As the population ages, the number of fractures in older adults will increase. These fracture rates can be reduced with an increase in diagnosis and treatment of osteoporosis and increased awareness of falls prevention.2,3 Thus, early identification and treatment of patients at risk of osteoporosis and those with a fragility fracture may reduce the health burden and associated costs.

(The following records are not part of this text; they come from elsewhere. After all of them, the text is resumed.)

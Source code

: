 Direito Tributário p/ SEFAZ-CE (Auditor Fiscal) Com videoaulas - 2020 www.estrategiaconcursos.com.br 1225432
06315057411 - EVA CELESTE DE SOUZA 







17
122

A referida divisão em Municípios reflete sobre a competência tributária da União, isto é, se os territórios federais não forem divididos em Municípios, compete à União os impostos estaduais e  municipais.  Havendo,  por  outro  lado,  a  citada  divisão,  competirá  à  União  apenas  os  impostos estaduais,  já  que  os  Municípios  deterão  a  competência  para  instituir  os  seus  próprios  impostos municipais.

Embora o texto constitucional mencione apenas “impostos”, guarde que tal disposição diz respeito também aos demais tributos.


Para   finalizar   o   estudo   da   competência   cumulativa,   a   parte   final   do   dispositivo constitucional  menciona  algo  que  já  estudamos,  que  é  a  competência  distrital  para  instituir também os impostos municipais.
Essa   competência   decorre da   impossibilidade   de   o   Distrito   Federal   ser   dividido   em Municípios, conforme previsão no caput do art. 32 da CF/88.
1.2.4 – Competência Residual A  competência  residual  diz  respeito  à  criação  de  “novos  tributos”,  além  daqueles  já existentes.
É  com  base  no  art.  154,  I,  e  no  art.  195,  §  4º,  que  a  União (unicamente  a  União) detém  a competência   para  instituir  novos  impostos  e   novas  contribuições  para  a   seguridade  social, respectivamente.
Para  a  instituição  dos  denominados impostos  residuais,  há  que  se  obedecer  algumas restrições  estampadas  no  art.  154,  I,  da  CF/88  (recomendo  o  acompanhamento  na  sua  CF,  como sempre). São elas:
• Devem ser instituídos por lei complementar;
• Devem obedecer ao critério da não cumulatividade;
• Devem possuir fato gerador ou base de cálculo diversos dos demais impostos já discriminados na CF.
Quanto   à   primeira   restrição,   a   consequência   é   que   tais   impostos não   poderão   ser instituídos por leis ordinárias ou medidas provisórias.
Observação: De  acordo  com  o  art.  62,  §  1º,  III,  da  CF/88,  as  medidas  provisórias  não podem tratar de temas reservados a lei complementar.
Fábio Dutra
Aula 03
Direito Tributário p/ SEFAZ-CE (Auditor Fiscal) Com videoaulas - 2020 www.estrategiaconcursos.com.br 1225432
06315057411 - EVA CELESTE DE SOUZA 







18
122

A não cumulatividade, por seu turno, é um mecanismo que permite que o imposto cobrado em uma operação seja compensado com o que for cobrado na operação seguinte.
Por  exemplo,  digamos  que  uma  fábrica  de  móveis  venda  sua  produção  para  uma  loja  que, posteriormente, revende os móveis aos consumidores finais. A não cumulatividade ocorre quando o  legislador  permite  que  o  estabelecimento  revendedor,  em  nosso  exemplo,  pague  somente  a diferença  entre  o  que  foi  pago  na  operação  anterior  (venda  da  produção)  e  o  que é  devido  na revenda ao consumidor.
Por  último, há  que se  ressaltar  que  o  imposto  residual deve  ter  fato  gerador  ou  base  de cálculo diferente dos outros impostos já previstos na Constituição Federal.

Nonpharmacological prevention and treatment options
Exercise and other modifiable lifestyle factors
There is evidence that regular moderate-intensity exercise in children increases bone mineral content in weight-loading sites (femur, tibia and fibula) and may delay the onset of osteoporosis in later life.4,5 In adults, a meta-analysis evaluating the effect of resistance exercise found an increase in the BMD at the femoral neck and lumbar spine only when resistance training was combined with high-impact or weight-bearing exercise (no significant effect was seen with resistance training alone).6 Because fractures result from falls, exercise and balance programs have been evaluated for reducing fractures. A multimodal exercise program targeting prevention of functional decline through resistance training, education and behavioural change showed improvements in lumbar spine and femoral neck BMD, muscle strength and balance, but no change in falls rate.7 There has been one randomised controlled trial with fracture as the primary outcome and three meta-analyses that suggest exercise reduces fractures if it includes resistance training or multimodal robust exercise regimens.8-10 However, the effects of exercise are modest and site-specific. Exercises should be tailored to individuals and initiated under supervision. Exercises such as yoga and tai chi may improve balance and muscle tone and may reduce falls. Patients with low vertebral BMD or previous vertebral fractures should avoid forward spine flexion, and any targeted exercises should begin at low intensity with a gradual stepwise increase in intensity, repetitions and movement patterns to allow for dispersed load distribution.11
Other lifestyle factors that should be addressed include cigarette smoking (which is associated with low BMD), excessive alcohol consumption (which contributes to low BMD and increases falls and fracture risk) and assessment of balance, home environment and other medications (such as sedatives, antihypertensive medications and corticosteroids), all of which can contribute to excess falls and fractures.